In the United States, the FDA Center for Biologics Evaluation and Research (CBER), Office of Cellular, Tissue, and Gene Therapies (OCTGT), Division of Cellular and Gene Therapies (DCGT) recommends reference materials as benchmarking tools for qualifying and validating “in-house” reference standards and assays by comparison with the collective data. It should be noted that it is not the intent of the FDA to standardize assay methods across the field or to require that the values assigned to the rAAV2RSM be duplicated during validation studies. Furthermore, there is no requirement in the United States to follow rAAV2 RSM procedures when assaying particle concentration, genome copy number, or infectious titer. Sponsors of adeno-associated virus-related investigational new drugs (INDs) should consult with the FDA/CBER or appropriate national agency for further guidance. The rAAV2 RSM fulfills many of the requirements of a reference standard material in that it (1) is sufficiently homogeneous and stable with respect to specified properties, (2) is established to be fit for its intended use in measurement, (3) is accompanied by documentation, (4) provides relevant property values that are based on multiple measurements conducted at different locations, and (5) is accompanied with associated measurement uncertainty.

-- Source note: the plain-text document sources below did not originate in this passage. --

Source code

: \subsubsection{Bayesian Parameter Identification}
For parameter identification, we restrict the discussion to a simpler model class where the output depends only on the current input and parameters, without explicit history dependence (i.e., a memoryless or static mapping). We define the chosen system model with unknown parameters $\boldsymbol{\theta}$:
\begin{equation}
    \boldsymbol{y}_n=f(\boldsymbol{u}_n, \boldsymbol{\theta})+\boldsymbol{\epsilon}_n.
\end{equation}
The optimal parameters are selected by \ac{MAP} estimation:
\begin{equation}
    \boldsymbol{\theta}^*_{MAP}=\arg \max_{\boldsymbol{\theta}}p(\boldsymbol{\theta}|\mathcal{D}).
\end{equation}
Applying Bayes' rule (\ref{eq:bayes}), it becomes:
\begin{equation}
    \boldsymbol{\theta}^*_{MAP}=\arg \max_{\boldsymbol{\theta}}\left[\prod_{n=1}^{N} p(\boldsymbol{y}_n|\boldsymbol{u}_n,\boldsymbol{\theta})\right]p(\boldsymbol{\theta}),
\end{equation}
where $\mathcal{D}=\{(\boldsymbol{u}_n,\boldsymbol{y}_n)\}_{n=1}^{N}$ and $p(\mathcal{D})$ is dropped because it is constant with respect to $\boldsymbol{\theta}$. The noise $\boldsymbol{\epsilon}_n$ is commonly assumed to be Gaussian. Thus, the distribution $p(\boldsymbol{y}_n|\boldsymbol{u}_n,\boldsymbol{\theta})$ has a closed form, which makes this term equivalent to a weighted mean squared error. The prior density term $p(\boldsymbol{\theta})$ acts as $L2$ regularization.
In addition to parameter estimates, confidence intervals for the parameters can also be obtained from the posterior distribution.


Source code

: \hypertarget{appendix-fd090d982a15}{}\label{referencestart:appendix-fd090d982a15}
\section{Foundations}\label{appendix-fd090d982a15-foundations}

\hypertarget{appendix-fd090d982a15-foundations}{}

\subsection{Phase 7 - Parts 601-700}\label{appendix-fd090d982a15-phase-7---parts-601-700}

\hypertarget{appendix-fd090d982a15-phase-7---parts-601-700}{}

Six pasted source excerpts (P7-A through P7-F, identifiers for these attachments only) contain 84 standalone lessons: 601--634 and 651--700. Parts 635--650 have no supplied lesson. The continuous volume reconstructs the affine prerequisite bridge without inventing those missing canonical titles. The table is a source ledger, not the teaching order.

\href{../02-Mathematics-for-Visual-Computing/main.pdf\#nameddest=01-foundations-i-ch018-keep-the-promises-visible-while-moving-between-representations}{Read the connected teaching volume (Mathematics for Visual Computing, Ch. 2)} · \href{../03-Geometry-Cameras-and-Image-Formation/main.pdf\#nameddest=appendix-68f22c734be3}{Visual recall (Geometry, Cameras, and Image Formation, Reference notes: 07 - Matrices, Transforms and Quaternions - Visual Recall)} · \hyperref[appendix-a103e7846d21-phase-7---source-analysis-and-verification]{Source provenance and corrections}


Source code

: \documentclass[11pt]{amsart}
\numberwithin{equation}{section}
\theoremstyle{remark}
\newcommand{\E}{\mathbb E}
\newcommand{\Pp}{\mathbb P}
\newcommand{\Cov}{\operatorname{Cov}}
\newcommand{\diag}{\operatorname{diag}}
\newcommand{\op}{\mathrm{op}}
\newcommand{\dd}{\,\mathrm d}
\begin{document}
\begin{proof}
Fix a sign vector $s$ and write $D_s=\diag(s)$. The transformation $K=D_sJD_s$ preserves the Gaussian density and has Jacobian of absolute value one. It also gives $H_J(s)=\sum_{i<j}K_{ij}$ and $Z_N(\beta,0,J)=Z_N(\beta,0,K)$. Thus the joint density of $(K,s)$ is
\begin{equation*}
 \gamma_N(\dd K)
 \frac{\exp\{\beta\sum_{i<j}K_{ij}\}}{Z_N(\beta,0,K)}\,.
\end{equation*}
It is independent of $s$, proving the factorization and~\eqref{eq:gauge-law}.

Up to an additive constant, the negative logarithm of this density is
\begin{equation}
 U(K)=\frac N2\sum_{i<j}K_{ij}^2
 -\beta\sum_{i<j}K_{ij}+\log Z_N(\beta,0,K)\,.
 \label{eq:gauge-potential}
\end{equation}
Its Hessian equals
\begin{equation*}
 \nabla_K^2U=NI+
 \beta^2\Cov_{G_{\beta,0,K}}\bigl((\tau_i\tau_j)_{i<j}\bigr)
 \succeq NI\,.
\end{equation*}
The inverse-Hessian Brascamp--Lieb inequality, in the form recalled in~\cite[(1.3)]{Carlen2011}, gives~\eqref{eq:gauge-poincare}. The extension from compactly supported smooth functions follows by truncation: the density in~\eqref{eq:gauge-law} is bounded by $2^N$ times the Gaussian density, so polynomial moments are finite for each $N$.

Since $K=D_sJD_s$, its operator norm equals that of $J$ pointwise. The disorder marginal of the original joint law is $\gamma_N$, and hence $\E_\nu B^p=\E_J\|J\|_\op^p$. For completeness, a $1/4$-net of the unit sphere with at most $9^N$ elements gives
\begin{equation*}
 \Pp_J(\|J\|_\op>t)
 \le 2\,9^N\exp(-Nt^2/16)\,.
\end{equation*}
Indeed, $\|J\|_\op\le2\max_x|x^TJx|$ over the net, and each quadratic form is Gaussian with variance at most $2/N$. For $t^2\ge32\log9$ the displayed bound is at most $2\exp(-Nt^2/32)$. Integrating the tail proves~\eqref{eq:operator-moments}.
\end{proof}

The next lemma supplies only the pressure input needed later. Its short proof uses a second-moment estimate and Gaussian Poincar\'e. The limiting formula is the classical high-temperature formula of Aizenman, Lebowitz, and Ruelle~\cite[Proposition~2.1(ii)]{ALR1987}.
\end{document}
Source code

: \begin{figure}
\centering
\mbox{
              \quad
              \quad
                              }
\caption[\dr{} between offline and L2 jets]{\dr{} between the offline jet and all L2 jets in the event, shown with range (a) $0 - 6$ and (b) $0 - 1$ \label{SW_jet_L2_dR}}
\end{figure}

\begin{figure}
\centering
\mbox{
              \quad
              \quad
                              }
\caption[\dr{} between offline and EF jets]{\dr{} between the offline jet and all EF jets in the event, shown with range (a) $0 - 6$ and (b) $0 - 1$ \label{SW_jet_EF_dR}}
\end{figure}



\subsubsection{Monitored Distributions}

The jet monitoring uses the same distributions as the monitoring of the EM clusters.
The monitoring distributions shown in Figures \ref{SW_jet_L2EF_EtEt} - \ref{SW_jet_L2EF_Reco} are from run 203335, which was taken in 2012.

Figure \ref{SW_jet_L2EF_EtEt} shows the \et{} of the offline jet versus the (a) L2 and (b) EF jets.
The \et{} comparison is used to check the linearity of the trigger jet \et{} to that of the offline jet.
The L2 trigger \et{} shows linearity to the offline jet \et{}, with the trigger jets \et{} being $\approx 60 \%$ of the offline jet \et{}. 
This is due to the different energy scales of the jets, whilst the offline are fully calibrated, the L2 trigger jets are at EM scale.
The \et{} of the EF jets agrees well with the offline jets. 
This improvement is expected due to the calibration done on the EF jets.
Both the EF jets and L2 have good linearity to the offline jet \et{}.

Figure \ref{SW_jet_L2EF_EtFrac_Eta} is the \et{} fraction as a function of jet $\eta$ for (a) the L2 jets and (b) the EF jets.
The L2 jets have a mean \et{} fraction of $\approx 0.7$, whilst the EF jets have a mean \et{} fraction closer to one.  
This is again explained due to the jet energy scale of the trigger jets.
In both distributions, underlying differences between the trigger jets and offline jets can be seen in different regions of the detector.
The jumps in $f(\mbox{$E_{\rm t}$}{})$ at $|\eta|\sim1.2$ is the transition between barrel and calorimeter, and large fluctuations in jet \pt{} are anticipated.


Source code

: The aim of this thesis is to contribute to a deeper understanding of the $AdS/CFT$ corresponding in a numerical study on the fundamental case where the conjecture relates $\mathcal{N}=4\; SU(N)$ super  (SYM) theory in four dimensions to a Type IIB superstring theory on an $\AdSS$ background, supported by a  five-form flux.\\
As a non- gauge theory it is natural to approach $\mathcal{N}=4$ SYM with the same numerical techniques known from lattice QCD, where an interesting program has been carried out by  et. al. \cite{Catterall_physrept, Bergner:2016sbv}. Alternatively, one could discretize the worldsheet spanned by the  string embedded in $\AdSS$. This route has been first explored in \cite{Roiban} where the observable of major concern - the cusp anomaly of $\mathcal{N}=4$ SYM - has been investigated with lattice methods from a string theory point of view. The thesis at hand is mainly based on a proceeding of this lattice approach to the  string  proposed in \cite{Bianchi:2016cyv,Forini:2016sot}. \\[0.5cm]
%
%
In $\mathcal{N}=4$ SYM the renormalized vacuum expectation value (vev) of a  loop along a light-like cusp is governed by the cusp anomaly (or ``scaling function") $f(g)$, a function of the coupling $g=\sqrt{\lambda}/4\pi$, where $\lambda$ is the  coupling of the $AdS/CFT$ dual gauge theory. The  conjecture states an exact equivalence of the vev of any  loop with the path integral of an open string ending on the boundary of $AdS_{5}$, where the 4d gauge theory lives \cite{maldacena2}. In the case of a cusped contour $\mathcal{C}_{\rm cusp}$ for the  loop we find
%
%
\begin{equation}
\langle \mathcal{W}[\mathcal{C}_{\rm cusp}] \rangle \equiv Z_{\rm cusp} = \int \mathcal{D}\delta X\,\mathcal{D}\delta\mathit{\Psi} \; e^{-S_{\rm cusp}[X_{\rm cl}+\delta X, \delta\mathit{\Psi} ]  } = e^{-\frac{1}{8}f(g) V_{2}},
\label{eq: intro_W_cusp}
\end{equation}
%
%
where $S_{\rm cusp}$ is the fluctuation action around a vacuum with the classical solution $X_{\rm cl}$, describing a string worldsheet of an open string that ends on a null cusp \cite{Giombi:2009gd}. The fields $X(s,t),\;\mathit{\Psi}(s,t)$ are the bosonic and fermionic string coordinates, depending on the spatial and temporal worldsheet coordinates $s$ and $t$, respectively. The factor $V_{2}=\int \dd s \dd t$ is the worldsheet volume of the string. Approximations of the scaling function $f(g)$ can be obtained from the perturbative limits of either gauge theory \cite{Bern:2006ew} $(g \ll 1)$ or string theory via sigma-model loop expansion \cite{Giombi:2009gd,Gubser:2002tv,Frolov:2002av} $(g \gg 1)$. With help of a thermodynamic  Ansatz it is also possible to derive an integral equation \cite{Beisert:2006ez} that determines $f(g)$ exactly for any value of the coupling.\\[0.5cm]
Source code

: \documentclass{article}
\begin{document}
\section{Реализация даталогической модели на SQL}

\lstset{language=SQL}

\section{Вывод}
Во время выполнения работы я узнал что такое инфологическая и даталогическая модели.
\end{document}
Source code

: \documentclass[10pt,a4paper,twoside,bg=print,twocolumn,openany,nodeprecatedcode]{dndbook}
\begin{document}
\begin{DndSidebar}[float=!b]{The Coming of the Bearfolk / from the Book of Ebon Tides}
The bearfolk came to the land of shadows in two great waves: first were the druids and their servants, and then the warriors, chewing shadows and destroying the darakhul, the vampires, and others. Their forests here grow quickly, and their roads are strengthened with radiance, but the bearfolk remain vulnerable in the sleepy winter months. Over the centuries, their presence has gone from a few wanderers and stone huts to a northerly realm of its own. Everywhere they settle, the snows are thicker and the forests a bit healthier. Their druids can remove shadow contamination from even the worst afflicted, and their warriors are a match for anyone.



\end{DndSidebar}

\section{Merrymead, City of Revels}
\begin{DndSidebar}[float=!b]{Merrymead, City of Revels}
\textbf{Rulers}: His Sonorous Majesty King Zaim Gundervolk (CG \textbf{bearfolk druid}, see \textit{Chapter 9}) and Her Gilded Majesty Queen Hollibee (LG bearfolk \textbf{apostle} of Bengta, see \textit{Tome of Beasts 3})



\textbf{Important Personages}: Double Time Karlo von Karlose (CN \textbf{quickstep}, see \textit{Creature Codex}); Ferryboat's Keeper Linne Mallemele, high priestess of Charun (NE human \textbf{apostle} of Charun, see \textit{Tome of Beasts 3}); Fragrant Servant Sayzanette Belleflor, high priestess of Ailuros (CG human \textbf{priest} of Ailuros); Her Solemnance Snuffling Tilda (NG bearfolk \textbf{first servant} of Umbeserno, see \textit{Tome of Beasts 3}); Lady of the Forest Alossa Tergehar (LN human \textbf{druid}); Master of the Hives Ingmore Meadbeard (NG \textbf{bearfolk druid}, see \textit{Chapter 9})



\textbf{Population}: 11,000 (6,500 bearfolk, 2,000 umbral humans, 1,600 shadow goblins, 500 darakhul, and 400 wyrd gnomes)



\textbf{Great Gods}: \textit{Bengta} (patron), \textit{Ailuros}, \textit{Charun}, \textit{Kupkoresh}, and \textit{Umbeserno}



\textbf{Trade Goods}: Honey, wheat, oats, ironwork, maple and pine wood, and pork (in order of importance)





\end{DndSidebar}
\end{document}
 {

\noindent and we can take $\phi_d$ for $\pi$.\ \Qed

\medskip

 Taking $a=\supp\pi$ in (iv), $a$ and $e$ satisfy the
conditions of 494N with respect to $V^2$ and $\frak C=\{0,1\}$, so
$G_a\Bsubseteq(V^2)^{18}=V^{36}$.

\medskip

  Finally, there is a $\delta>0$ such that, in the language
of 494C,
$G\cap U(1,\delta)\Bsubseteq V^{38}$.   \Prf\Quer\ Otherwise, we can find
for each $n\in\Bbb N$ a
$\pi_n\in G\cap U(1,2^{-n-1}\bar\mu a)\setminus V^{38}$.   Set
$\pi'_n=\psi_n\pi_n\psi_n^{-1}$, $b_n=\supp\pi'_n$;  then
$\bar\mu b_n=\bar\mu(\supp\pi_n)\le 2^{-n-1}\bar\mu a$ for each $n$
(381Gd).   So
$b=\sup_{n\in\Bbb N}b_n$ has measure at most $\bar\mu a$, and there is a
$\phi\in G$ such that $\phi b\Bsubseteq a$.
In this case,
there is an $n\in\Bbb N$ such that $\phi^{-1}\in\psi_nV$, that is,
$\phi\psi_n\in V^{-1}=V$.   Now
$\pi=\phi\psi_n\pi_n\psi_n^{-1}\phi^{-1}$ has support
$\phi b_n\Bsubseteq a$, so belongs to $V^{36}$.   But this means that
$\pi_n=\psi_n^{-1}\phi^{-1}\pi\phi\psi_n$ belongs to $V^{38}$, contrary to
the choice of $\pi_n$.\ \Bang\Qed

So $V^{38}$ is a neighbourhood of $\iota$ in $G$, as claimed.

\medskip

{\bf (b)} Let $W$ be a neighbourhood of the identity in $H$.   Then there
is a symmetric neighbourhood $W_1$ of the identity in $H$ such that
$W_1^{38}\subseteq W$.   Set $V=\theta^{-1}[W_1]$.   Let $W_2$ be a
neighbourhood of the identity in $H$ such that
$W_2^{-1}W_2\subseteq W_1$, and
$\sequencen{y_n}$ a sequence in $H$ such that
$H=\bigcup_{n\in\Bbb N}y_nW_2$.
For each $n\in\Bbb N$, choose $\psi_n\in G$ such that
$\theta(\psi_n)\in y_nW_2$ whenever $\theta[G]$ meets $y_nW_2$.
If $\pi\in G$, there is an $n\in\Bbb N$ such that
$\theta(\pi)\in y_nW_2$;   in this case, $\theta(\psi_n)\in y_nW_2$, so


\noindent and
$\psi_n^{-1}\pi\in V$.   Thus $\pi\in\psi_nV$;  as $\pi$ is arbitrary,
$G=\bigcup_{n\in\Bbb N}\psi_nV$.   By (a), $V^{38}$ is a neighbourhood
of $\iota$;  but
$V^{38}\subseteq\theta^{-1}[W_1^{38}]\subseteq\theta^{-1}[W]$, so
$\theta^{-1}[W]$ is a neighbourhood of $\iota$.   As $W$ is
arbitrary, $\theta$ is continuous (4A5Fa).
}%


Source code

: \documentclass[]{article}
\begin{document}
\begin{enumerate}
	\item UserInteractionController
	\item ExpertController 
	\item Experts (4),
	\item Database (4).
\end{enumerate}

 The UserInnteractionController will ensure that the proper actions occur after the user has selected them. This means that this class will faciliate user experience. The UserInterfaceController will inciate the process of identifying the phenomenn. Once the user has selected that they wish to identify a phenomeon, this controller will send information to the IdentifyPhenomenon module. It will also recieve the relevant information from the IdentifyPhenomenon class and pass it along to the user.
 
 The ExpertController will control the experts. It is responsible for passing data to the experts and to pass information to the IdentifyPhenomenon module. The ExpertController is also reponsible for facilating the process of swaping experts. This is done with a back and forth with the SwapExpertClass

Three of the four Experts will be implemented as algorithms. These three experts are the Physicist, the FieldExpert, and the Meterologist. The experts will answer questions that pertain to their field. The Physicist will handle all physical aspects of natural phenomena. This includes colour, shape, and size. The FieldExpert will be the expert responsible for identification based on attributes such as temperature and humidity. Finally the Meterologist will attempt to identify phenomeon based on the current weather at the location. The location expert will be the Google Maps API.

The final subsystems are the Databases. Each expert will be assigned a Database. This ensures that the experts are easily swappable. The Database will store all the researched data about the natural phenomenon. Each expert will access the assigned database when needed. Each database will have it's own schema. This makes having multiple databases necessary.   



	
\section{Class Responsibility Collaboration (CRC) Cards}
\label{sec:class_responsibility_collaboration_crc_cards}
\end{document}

From the outset, the vision of the AAV2RSWG for the rAAV2 RSM was that it would represent the first step toward standardization of AAV-based gene therapy dosing and provide a blueprint for the development of reference standards for other AAV serotypes. This vision is becoming reality through the successful production and characterization reported here, and with the effort to develop the AAV8 reference standard material underway. The requirement that the reference materials be universally accepted by the AAV community has dictated the need for a voluntary communal effort in the production and characterization phases. Despite the numerous drawbacks, difficulties, and delays inherent in this type of approach, the AAV gene therapy community has responded selflessly and with enthusiasm. It is hoped that the ultimate success of this collaboration will inspire future reference standard efforts and contribute to the development and commercialization of AAV-based gene therapeutics.